Yes I understand you do not care for any other truth but only the truth you approve of. Do you know what generalizations are, they are contexts which hold that people with common characteristics have common characteristics. That is a truth, whether you agree with it or not doesnt matter, your truth doesnt discount the fact that people with common characteristics have common characteristics and can be compared to people with common characteristics. The only time a generalization becomes a problem is when we use it to define every individual under these contexts of generalizations. All you want is for the thread to appeal to your way of thinking instead of seeing the truth within the thread. As I said before no one is saying all women do this and all men do that. All we're saying is that people who get friendzoned have common characteristics and the people that they are attracted to who friendzone them may also have common characteristics. Yes we can go further in depth and look at all the differences between each individual, but as I said before, the whole dynamics of the conversation changes. All you implied was that you are not willing to see the truth within this thread but instead you want to conform the thread to your truth.


----------



## Chesire Tower (Jan 19, 2013)

Shadow Logic said:


> All you implied was that you are willing to see the untruth within this thread but instead you want to conform the thread to your truth.


fixed.

Yup, same difference; lol.

:bored:


----------



## Deus Absconditus (Feb 27, 2011)

Myoho Traveller said:


> fixed.
> 
> Yup, same difference; lol.
> 
> :bored:


Im sorry but there is no untruth in the fact that any two or more people who have common characteristics have common characteristics. This doesnt discount the fact that those same individuals can have differences but generalities is focused on comparing the common characteristics. As I said its used wrongly when you apply those common characteristics which may be common to a specific group of individuals to every person icluding those outside that group who do not share those same common characteristics. If its not used in that way then the truth of generalities stay in the fact that all who have common characteristics with anyone else also shares those common characteristics. If we're both red, we both show the common characteristic of being red no matter who likes it or not. We can further discuss the different individual characteristics of those who are red but then we are no longer focusing on the common characteristic of being red.


----------



## Chesire Tower (Jan 19, 2013)

@Shadow Logic, what you write is true in GENERAL but decidedly UNTRUE as regards to this thread. If you see in wisdom in the simplistic stereotypes spouted here; who am I to discount it? But, as far as I am concerned - whether or not you approve and/or understand my point is at this juncture, irrelevant to me - this discussion is intellectual vapid and that is why I offered my objections and will not drop them because you see some inherent wisdom in it that I obviously don't.

Our "disagreement" is derailing this thread and not going anywhere fast You are clearly not either going to convince me of the misleading stereotypes' existing "merits" and you are not fully comprehending my reasons to objecting to its generalizations.

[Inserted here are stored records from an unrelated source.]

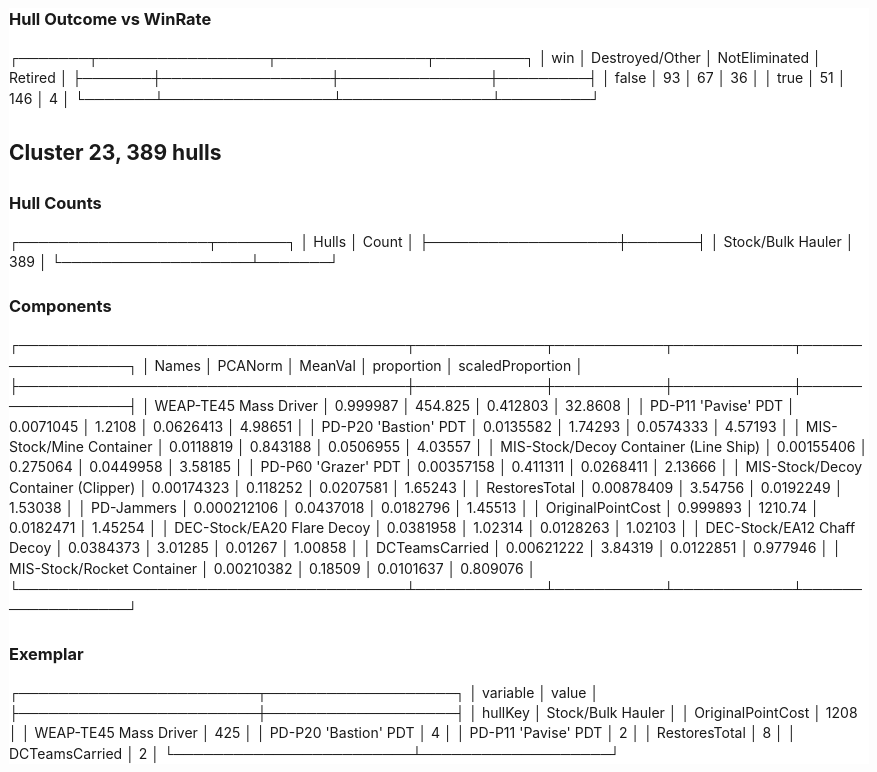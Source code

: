 
### Hull Outcome vs WinRate

┌───────┬─────────────────┬───────────────┬─────────┐
│   win │ Destroyed/Other │ NotEliminated │ Retired │
├───────┼─────────────────┼───────────────┼─────────┤
│ false │              93 │            67 │      36 │
│  true │              51 │           146 │       4 │
└───────┴─────────────────┴───────────────┴─────────┘


## Cluster 23, 389 hulls

### Hull Counts

┌───────────────────┬───────┐
│             Hulls │ Count │
├───────────────────┼───────┤
│ Stock/Bulk Hauler │   389 │
└───────────────────┴───────┘


### Components

┌───────────────────────────────────────┬─────────────┬───────────┬────────────┬──────────────────┐
│                                 Names │     PCANorm │   MeanVal │ proportion │ scaledProportion │
├───────────────────────────────────────┼─────────────┼───────────┼────────────┼──────────────────┤
│                WEAP-TE45 Mass Driver  │    0.999987 │   454.825 │   0.412803 │          32.8608 │
│                  PD-P11 'Pavise' PDT  │   0.0071045 │    1.2108 │  0.0626413 │          4.98651 │
│                 PD-P20 'Bastion' PDT  │   0.0135582 │   1.74293 │  0.0574333 │          4.57193 │
│              MIS-Stock/Mine Container │   0.0118819 │  0.843188 │  0.0506955 │          4.03557 │
│ MIS-Stock/Decoy Container (Line Ship) │  0.00155406 │  0.275064 │  0.0449958 │          3.58185 │
│                   PD-P60 'Grazer' PDT │  0.00357158 │  0.411311 │  0.0268411 │          2.13666 │
│   MIS-Stock/Decoy Container (Clipper) │  0.00174323 │  0.118252 │  0.0207581 │          1.65243 │
│                         RestoresTotal │  0.00878409 │   3.54756 │  0.0192249 │          1.53038 │
│                            PD-Jammers │ 0.000212106 │ 0.0437018 │  0.0182796 │          1.45513 │
│                     OriginalPointCost │    0.999893 │   1210.74 │  0.0182471 │          1.45254 │
│            DEC-Stock/EA20 Flare Decoy │   0.0381958 │   1.02314 │  0.0128263 │          1.02103 │
│            DEC-Stock/EA12 Chaff Decoy │   0.0384373 │   3.01285 │    0.01267 │          1.00858 │
│                        DCTeamsCarried │  0.00621222 │   3.84319 │  0.0122851 │         0.977946 │
│            MIS-Stock/Rocket Container │  0.00210382 │   0.18509 │  0.0101637 │         0.809076 │
└───────────────────────────────────────┴─────────────┴───────────┴────────────┴──────────────────┘


### Exemplar

┌────────────────────────┬───────────────────┐
│               variable │             value │
├────────────────────────┼───────────────────┤
│                hullKey │ Stock/Bulk Hauler │
│      OriginalPointCost │              1208 │
│ WEAP-TE45 Mass Driver  │               425 │
│  PD-P20 'Bastion' PDT  │                 4 │
│   PD-P11 'Pavise' PDT  │                 2 │
│          RestoresTotal │                 8 │
│         DCTeamsCarried │                 2 │
└────────────────────────┴───────────────────┘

I don't foresee that changing? Do you? 

:dry:


----------



## Deus Absconditus (Feb 27, 2011)

@Myoho Traveller, give me an example when two people who share a common characteristic dont share that common characteristic. As in if two people are red, prove to me that those two people do not show the common characteristic of being red. Its literally impossible to say that anyone who shares common characteristics doesnt share those common characteristics. This thread is focusing on the common characteristics of those who friendzone and those who get friendzoned, therefore it is true that talking about common characteristics (which are the constructs of generalities) stays true to this thread. That is the "inherent wisdom" that you are having trouble seeing while im trying to offer it to you.

I agree we are derailing this thread, If you would like we can end this discussion and part our way, or we can continue this through pm so this thread doesnt get derailed to much.


----------



## LadyO.W.BernieBro (Sep 4, 2010)

Shadow Logic said:


> @Myoho Traveller, give me an example when two people who share a common characteristic dont share that common characteristic. As in if two people are red, prove to me that those two people do not show the common characteristic of being red. Its literally impossible to say that anyone who shares common characteristics doesnt share those common characteristics. This thread is focusing on the common characteristics of those who friendzone and those who get friendzoned, therefore it is true that talking about common characteristics (which are the constructs of generalities) stays true to this thread. That is the "inherent wisdom" that you are having trouble seeing while im trying to offer it to you.
> 
> I agree we are derailing this thread, If you would like we can end this discussion and part our way, or we can continue this through pm so this thread doesnt get derailed to much.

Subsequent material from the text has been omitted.